In a typical two-tier database management systems (DBMS) architecture, a client issues a database statement to a process running on the database server through a proprietary or open-system call level interface. The server processes the client's request, including creating, updating, and deleting elements within database objects (i.e., tables and views) in order to effectuate the user's schema. Processes running on the server must perform operations efficiently in order to effectively service the client, and also to stay competitive in the DBMS marketplace.
The data structures used to implement and maintain database objects are key to efficient processing and system performance, and can translate directly into cost savings for the organization. Not all database processing environments are the same; hence, it is desirable for statement processing to be engineered to meet the demands of a particular run-time environment. For example, the performance needs of a typical analytical processing environment, where queries are largely issued ad-hoc, are very different from the exacting requirements demanded of an “always on” online transaction processing (OLTP) application. Designers and DBAs alike need the tools and flexibility to build systems that offer customers and end-users a broad choice of options to meet a variety of system constraints.

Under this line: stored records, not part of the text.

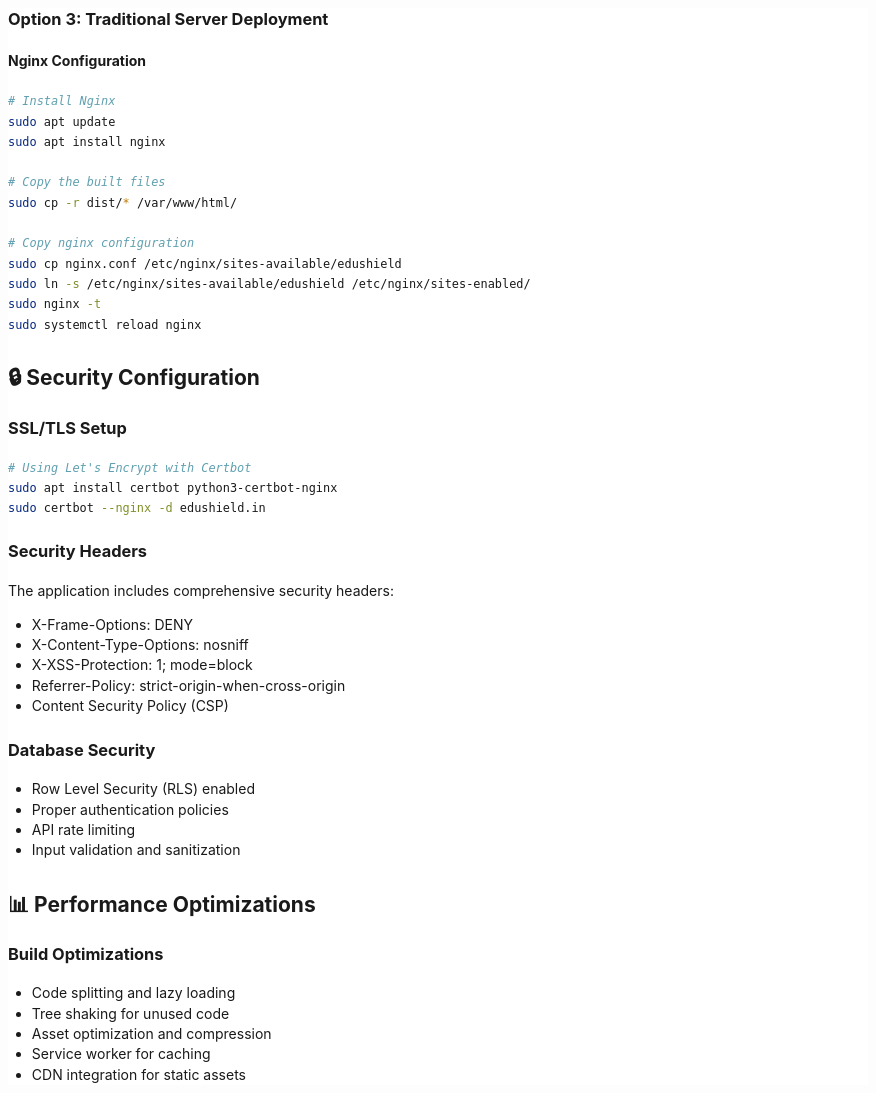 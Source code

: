### Option 3: Traditional Server Deployment

#### Nginx Configuration
```bash
# Install Nginx
sudo apt update
sudo apt install nginx

# Copy the built files
sudo cp -r dist/* /var/www/html/

# Copy nginx configuration
sudo cp nginx.conf /etc/nginx/sites-available/edushield
sudo ln -s /etc/nginx/sites-available/edushield /etc/nginx/sites-enabled/
sudo nginx -t
sudo systemctl reload nginx
```

## 🔒 Security Configuration

### SSL/TLS Setup
```bash
# Using Let's Encrypt with Certbot
sudo apt install certbot python3-certbot-nginx
sudo certbot --nginx -d edushield.in
```

### Security Headers
The application includes comprehensive security headers:
- X-Frame-Options: DENY
- X-Content-Type-Options: nosniff
- X-XSS-Protection: 1; mode=block
- Referrer-Policy: strict-origin-when-cross-origin
- Content Security Policy (CSP)

### Database Security
- Row Level Security (RLS) enabled
- Proper authentication policies
- API rate limiting
- Input validation and sanitization

## 📊 Performance Optimizations

### Build Optimizations
- Code splitting and lazy loading
- Tree shaking for unused code
- Asset optimization and compression
- Service worker for caching
- CDN integration for static assets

System performance depends in large part upon the underlying data structures used to implement the abstract data types called for in a design. Because database clients frequently ask a server to process data in non-serial fashion, some data structures are better suited than others for building such objects as indexes and tables. Binary trees, for instance, are ideal for implementing an index because of the advantages offered by these data structures in facilitating searching. However, for some OLTP systems where the data is processed sequentially or nearly sequentially, the use of these data structures can limit performance, depriving the system of a performance advantage that might otherwise be available had a more streamlined data structure been employed.
The systems and methods for queuing data, according to embodiments of the invention, overcome the disadvantages of current data structures by exploiting the performance advantages of a queue data structure in those instances where sequential (i.e., first-in, first-out) processing of data elements is contemplated, such as in certain benchmark standards. In one embodiment, a queuing system designed in accordance with an embodiment of the invention comprises queue metadata for storing such items as pointers needed to carry out queue operations, such as enqueue, dequeue, and update operations.

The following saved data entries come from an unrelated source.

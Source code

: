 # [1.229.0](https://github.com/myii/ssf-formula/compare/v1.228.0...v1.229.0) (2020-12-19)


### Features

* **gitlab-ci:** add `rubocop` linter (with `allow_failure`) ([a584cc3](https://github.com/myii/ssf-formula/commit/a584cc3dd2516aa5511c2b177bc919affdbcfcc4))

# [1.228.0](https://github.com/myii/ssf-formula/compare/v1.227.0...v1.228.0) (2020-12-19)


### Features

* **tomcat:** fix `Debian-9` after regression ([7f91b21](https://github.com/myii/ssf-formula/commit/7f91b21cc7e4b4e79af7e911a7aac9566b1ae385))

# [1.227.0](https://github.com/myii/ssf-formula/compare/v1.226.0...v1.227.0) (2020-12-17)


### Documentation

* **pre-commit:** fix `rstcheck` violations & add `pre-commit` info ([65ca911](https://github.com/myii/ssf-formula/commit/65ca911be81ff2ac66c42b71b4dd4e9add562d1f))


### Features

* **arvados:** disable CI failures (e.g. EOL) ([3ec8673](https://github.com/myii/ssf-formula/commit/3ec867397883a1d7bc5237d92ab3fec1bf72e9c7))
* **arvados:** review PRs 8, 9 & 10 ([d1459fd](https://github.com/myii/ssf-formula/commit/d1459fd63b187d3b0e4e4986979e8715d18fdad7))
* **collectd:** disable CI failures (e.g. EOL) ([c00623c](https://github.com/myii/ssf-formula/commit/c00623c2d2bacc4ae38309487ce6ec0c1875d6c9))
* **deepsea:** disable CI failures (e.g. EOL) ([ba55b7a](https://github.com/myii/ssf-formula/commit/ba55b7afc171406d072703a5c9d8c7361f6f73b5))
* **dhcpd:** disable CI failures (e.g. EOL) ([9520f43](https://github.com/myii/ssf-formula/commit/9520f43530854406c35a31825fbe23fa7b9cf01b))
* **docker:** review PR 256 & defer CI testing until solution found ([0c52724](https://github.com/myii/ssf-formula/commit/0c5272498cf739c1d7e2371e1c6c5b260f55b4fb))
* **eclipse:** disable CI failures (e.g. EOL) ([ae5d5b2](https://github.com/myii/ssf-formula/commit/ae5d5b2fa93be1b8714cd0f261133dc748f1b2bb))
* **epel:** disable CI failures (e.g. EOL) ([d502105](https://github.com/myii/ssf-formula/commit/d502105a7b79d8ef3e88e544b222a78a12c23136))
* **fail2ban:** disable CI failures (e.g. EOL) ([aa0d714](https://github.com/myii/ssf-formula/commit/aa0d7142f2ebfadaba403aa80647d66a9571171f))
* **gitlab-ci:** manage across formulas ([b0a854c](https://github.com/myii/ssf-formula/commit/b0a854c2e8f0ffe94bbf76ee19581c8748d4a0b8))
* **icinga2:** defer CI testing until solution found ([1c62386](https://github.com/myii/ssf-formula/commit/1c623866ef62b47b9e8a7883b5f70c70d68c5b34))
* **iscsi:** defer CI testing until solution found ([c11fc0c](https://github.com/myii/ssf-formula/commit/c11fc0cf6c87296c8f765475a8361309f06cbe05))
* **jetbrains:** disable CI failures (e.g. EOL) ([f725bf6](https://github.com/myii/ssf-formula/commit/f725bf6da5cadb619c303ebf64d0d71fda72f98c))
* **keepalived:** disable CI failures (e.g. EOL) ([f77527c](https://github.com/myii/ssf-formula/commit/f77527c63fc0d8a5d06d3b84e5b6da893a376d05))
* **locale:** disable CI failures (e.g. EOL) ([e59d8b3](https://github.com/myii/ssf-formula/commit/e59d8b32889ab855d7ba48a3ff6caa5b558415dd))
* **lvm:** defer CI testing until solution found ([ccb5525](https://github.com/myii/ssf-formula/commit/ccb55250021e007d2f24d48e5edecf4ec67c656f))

In another embodiment, a method for queuing data comprises a container object, such as a hash table, for storing queue metadata for multiple queues. In another embodiment, a database implementation of the systems and methods herein described is contemplated, facilitating database statement creation and manipulation of data objects, such as tables, in accordance with one or more user schemas.
BRIEF DESCRIPTION OF THE DRAWINGS
The systems and methods for queuing data reap many benefits, including enhanced database statement processing performance in constant average time. Further details of aspects, objects, and advantages of the invention are described in the detailed description, drawings, and claims.
FIG. 1 is a block diagram representing a queue abstract data type according to the prior art.
FIG. 2 is a block diagram of a queue implemented using a linked list according to the prior art.
FIG. 3 is a block diagram of a linked list queue and queue metadata implemented in accordance with an embodiment of the invention.
FIG. 4 is a block diagram illustrating an enqueue operation in accordance with an embodiment of the invention.
FIG. 5 is a block diagram illustrating a dequeue operation in accordance with an embodiment of the invention.
FIG. 6 is a block diagram of a container object for containing queue metadata for multiple queues in accordance with an embodiment of the invention.
FIG. 7 is a flow diagram illustrating one example enqueue operation in accordance with an embodiment of the invention, as introduced with respect to FIG. 4.
FIG. 8 is a flow diagram illustrating one example dequeue operation in accordance with an embodiment of the invention, as introduced with respect to FIG. 5.
FIG. 9 is a flow diagram illustrating one example update operation in accordance with an embodiment of the invention.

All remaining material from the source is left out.